What would have happened had we carved out this rather large exception to the First Amendment in, say, 1945? Had we handed the government the power to determine which speech was “hateful” and which was allowable at that point, would the civil rights movement succeeded as it did? Or would government have simply jailed people for upsetting others through their speech, imprisoning them for “hating” America as it was at that time?

For that matter, consider the anti-war movement that followed that era, in opposition to the Vietnam conflict. How would that movement, with its “America – love it or leave it” counter-response, have unfolded if the federal government decided that it was “hate speech” directed against the military? That could be considered a fair description of a significant amount of that rhetoric at the time.

Some will scoff at that hypothetical, but it actually did take place – fifty years earlier.
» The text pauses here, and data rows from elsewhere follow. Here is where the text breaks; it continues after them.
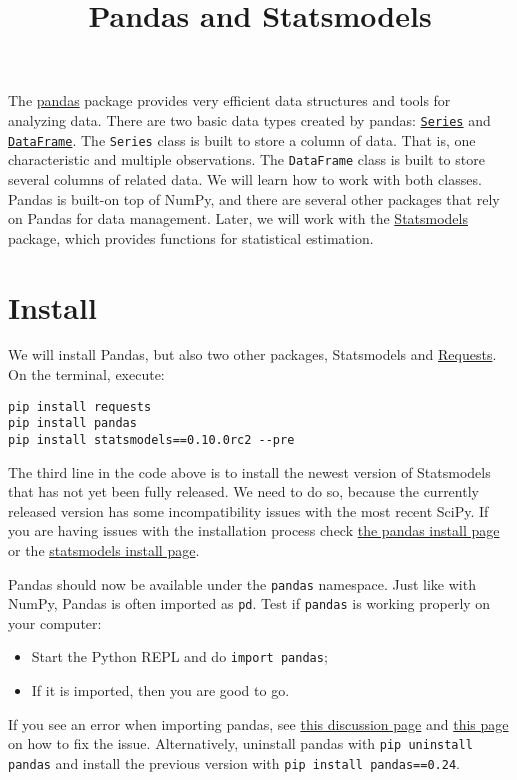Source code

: \documentclass[12pt, a4paper]{article}
\date{}
\title{Pandas and Statsmodels}
\begin{document}
\maketitle
The \href{https://pandas.pydata.org}{pandas} package provides very efficient data structures and tools for analyzing data.
There are two basic data types created by pandas: \href{https://pandas.pydata.org/pandas-docs/stable/reference/series.html}{\texttt{Series}} and \href{https://pandas.pydata.org/pandas-docs/stable/reference/frame.html}{\texttt{DataFrame}}.
The \texttt{Series} class is built to store a column of data.
That is, one characteristic and multiple observations.
The \texttt{DataFrame} class is built to store several columns of related data.
We will learn how to work with both classes.
Pandas is built-on top of NumPy, and there are several other packages that rely on Pandas for data management.
Later, we will work with the \href{https://www.statsmodels.org/stable/index.html}{Statsmodels} package, which provides functions for statistical estimation.
\section{Install}
\label{sec:org51a9f00}
We will install Pandas, but also two other packages, Statsmodels and \href{https://2.python-requests.org/en/master/}{Requests}.
On the terminal, execute:
\lstset{language=bash,label= ,caption= ,captionpos=b,firstnumber=1,numbers=left,style=bash}
\begin{lstlisting}
pip install requests
pip install pandas
pip install statsmodels==0.10.0rc2 --pre
\end{lstlisting}
The third line in the code above is to install the newest version of Statsmodels that has not yet been fully released.
We need to do so, because the currently released version has some incompatibility issues with the most recent SciPy.
If you are having issues with the installation process check \href{https://pandas.pydata.org/pandas-docs/stable/install.html}{the pandas install page} or the \href{https://www.statsmodels.org/stable/install.html}{statsmodels install page}.

Pandas should now be available under the \texttt{pandas} namespace.
Just like with NumPy, Pandas is often imported as \texttt{pd}.
Test if \texttt{pandas} is working properly on your computer:
\begin{itemize}
\item Start the Python REPL and do \texttt{import pandas};
\item If it is imported, then you are good to go.
\end{itemize}
If you see an error when importing pandas, see \href{https://github.com/pandas-dev/pandas/issues/27532}{this discussion page} and \href{https://github.com/pyenv/pyenv/wiki/Common-build-problems}{this page} on how to fix the issue.
Alternatively, uninstall pandas with \texttt{pip uninstall pandas} and install the previous version with \texttt{pip install pandas==0.24}.
\end{document}
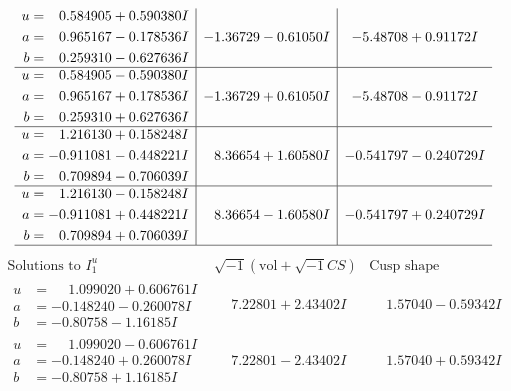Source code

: \documentclass[1p]{elsarticle_modified}
\theoremstyle{definition}
\newcommand{\I}{\sqrt{-1}}
\begin{document}
$$\begin{array}{c|c|c}
\begin{aligned}
u &= \phantom{-}0.584905 + 0.590380 I \\
a &= \phantom{-}0.965167 - 0.178536 I \\
b &= \phantom{-}0.259310 - 0.627636 I\end{aligned}
 & -1.36729 - 0.61050 I & -5.48708 + 0.91172 I \\ \hline\begin{aligned}
u &= \phantom{-}0.584905 - 0.590380 I \\
a &= \phantom{-}0.965167 + 0.178536 I \\
b &= \phantom{-}0.259310 + 0.627636 I\end{aligned}
 & -1.36729 + 0.61050 I & -5.48708 - 0.91172 I \\ \hline\begin{aligned}
u &= \phantom{-}1.216130 + 0.158248 I \\
a &= -0.911081 - 0.448221 I \\
b &= \phantom{-}0.709894 - 0.706039 I\end{aligned}
 & \phantom{-}8.36654 + 1.60580 I & -0.541797 - 0.240729 I \\ \hline\begin{aligned}
u &= \phantom{-}1.216130 - 0.158248 I \\
a &= -0.911081 + 0.448221 I \\
b &= \phantom{-}0.709894 + 0.706039 I\end{aligned}
 & \phantom{-}8.36654 - 1.60580 I & -0.541797 + 0.240729 I\\
 \hline 
 \end{array}$$\newpage$$\begin{array}{c|c|c}  
\text{Solutions to }I^u_{1}& \I (\text{vol} + \sqrt{-1}CS) & \text{Cusp shape}\\
 \hline 
\begin{aligned}
u &= \phantom{-}1.099020 + 0.606761 I \\
a &= -0.148240 - 0.260078 I \\
b &= -0.80758 - 1.16185 I\end{aligned}
 & \phantom{-}7.22801 + 2.43402 I & \phantom{-}1.57040 - 0.59342 I \\ \hline\begin{aligned}
u &= \phantom{-}1.099020 - 0.606761 I \\
a &= -0.148240 + 0.260078 I \\
b &= -0.80758 + 1.16185 I\end{aligned}
 & \phantom{-}7.22801 - 2.43402 I & \phantom{-}1.57040 + 0.59342 I \\ \hline\begin{aligned}

\end{aligned}
\end{array}$$
\end{document}

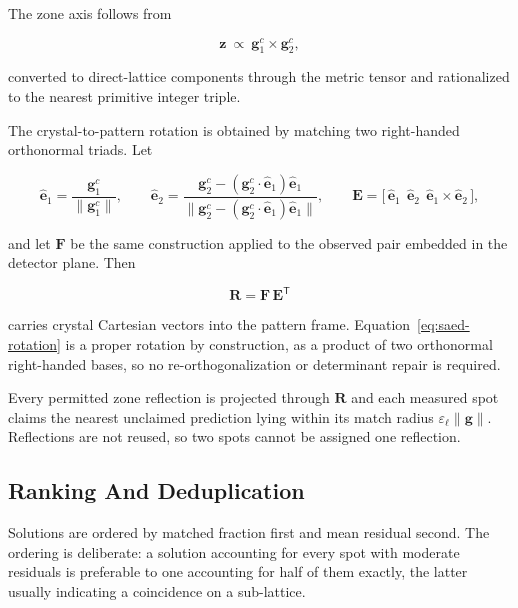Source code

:The zone axis follows from

\begin{equation}
\mathbf{z} \ \propto\ \mathbf{g}^{c}_{1} \times \mathbf{g}^{c}_{2},
\end{equation}

converted to direct-lattice components through the metric tensor and rationalized to the nearest
primitive integer triple.

The crystal-to-pattern rotation is obtained by matching two right-handed orthonormal triads. Let

\begin{equation}
\hat{\mathbf{e}}_{1} = \frac{\mathbf{g}^{c}_{1}}{\lVert \mathbf{g}^{c}_{1} \rVert},
\qquad
\hat{\mathbf{e}}_{2} = \frac{\mathbf{g}^{c}_{2}
- \left( \mathbf{g}^{c}_{2} \cdot \hat{\mathbf{e}}_{1} \right) \hat{\mathbf{e}}_{1}}
{\bigl\lVert \mathbf{g}^{c}_{2}
- \left( \mathbf{g}^{c}_{2} \cdot \hat{\mathbf{e}}_{1} \right) \hat{\mathbf{e}}_{1} \bigr\rVert},
\qquad
\mathbf{E} = \bigl[\, \hat{\mathbf{e}}_{1} \ \ \hat{\mathbf{e}}_{2} \ \
\hat{\mathbf{e}}_{1} \times \hat{\mathbf{e}}_{2} \,\bigr],
\end{equation}

and let $\mathbf{F}$ be the same construction applied to the observed pair embedded in the
detector plane. Then

\begin{equation}
\mathbf{R} = \mathbf{F}\,\mathbf{E}^{\mathsf{T}}
\label{eq:saed-rotation}
\end{equation}

carries crystal Cartesian vectors into the pattern frame. Equation~\eqref{eq:saed-rotation} is a
proper rotation by construction, as a product of two orthonormal right-handed bases, so no
re-orthogonalization or determinant repair is required.

Every permitted zone reflection is projected through $\mathbf{R}$ and each measured spot claims
the nearest unclaimed prediction lying within its match radius
$\varepsilon_{\ell}\lVert\mathbf{g}\rVert$. Reflections are not reused, so two spots cannot be
assigned one reflection.

\subsection{Ranking And Deduplication}

Solutions are ordered by matched fraction first and mean residual second. The ordering is
deliberate: a solution accounting for every spot with moderate residuals is preferable to one
accounting for half of them exactly, the latter usually indicating a coincidence on a sub-lattice.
The Sedition Act of 1918 did precisely that at the end of World War I, and the US prosecuted people for their dissent to the war. Railroad tycoon William Edenborn was arrested for scoffing at the idea that Germany could threaten the national security of the US in much the same manner as others do today about radical jihad in the Middle East.
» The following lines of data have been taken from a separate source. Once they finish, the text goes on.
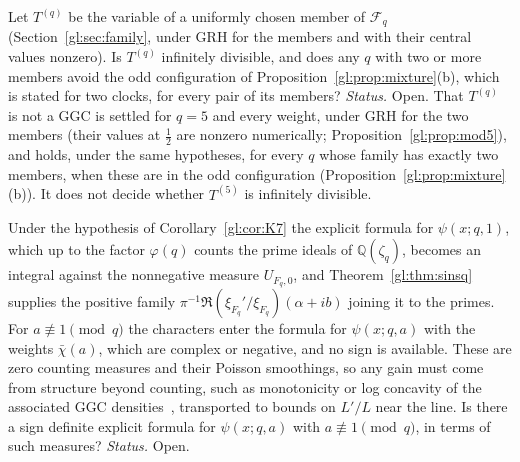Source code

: \begin{problem}\label{gl:op:family}
Let $T^{(q)}$ be the variable of a uniformly chosen member of $\mathcal F_q$ (Section~\ref{gl:sec:family}, under GRH for the members and with their central values nonzero). Is $T^{(q)}$ infinitely divisible, and does any $q$ with two or more members avoid the odd configuration of Proposition~\ref{gl:prop:mixture}(b), which is stated for two clocks, for every pair of its members? \emph{Status.} Open. That $T^{(q)}$ is not a GGC is settled for $q=5$ and every weight, under GRH for the two members (their values at $\tfrac12$ are nonzero numerically; Proposition~\ref{gl:prop:mod5}), and holds, under the same hypotheses, for every $q$ whose family has exactly two members, when these are in the odd configuration (Proposition~\ref{gl:prop:mixture}(b)). It does not decide whether $T^{(5)}$ is infinitely divisible.
\end{problem}

\begin{problem}\label{gl:op:signdefinite}
Under the hypothesis of Corollary~\ref{gl:cor:K7} the explicit formula for $\psi(x;q,1)$, which up to the factor $\varphi(q)$ counts the prime ideals of $\mathbb Q(\zeta_q)$, becomes an integral against the nonnegative measure $U_{F_q,0}$, and Theorem~\ref{gl:thm:sinsq} supplies the positive family $\pi^{-1}\Re(\xi_{F_q}'/\xi_{F_q})(\alpha+ib)$ joining it to the primes. For $a\not\equiv1\pmod q$ the characters enter the formula for $\psi(x;q,a)$ with the weights $\bar\chi(a)$, which are complex or negative, and no sign is available. These are zero counting measures and their Poisson smoothings, so any gain must come from structure beyond counting, such as monotonicity or log concavity of the associated GGC densities~\cite[Ch.~4]{Bondesson}, transported to bounds on $L'/L$ near the line. Is there a sign definite explicit formula for $\psi(x;q,a)$ with $a\not\equiv1\pmod q$, in terms of such measures? \emph{Status.} Open.
\end{problem}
Eugene Debs, a Socialist organizer, got a ten-year prison sentence for protesting the draft and exhorting people to refuse conscription. The law, along with its parent Espionage Act of 1917, allowed the Postmaster General to dictate the kind of speech that would be delivered. More than 1500 people were arrested for their speech, and only 10 for actual acts or attempts of sabotage.

It’s important to note that the latter example took place in a time of war, but A. Mitchell Palmer wanted the Sedition Act of 1918 extended into peacetime after he saw how easy it was to use for silencing political opposition. (Instead, embarrassed at the abuses, Congress repealed the statutes in 1920.) Censorship, whether it be for “hate speech” or lese majeste, or “insulting the nation,” will always get used to silence people, and to impose a social order by force rather than persuasion. The people who choose it do so usually because their agenda is so unpalatable that they can’t sustain it any other way.

There will always be those who insist that Utopia has to be imposed, that utter equality requires thought police, and that silence is preferable to debate. Their names have been Robespierre, Mao, and Palmer in the past, but Americans used to know better than to fall in line behind them. The social justice thought police has always been with us, but it’s the rising impulse to trade liberty for power among the rest that should have us worried — and speaking out in order to remain able to speak out.